From the line with "- Cross-platform app" through the line with "- 🌐 [**conor.codes**](https://conor.codes)", repeat the entries verbatim, both end lines included, and add nothing.
---------- TASK INPUT
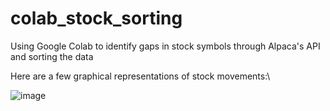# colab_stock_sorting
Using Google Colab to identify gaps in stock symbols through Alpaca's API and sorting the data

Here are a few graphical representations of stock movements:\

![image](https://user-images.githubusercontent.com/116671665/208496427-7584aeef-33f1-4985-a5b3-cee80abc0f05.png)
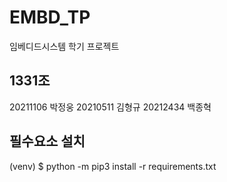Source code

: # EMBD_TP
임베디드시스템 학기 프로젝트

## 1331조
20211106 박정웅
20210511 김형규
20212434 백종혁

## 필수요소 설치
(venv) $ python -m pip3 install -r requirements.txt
--------------------
---------- TASK INPUT
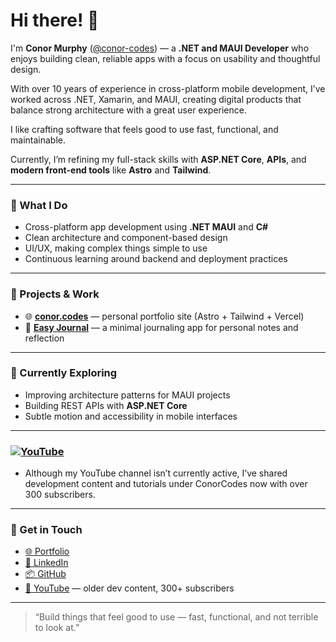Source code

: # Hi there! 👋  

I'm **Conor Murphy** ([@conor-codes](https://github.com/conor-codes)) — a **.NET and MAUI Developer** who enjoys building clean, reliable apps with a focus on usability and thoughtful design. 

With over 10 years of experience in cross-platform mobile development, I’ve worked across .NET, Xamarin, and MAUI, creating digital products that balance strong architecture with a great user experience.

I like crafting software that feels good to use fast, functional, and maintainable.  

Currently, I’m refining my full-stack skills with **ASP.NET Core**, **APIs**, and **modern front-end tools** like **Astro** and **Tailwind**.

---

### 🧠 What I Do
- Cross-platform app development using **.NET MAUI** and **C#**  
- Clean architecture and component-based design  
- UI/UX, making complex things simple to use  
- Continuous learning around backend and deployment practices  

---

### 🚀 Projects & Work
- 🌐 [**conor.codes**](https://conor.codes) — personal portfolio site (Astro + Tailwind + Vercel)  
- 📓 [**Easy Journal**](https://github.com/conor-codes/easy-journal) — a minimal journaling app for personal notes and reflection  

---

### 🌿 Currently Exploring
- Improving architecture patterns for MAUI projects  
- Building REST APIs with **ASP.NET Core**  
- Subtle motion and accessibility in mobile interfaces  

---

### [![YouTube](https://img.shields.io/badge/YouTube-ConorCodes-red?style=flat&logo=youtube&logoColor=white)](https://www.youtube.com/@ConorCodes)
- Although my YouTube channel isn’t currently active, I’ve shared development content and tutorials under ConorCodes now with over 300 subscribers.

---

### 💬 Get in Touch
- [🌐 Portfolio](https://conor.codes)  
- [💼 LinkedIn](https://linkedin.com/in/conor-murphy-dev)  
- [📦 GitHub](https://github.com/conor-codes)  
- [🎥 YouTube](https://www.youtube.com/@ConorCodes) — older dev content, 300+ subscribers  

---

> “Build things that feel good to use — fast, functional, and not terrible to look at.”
--------------------
EXERCISE RESULT:
- Cross-platform app development using **.NET MAUI** and **C#**  
- Clean architecture and component-based design  
- UI/UX, making complex things simple to use  
- Continuous learning around backend and deployment practices  

---

### 🚀 Projects & Work
- 🌐 [**conor.codes**](https://conor.codes) — personal portfolio site (Astro + Tailwind + Vercel)  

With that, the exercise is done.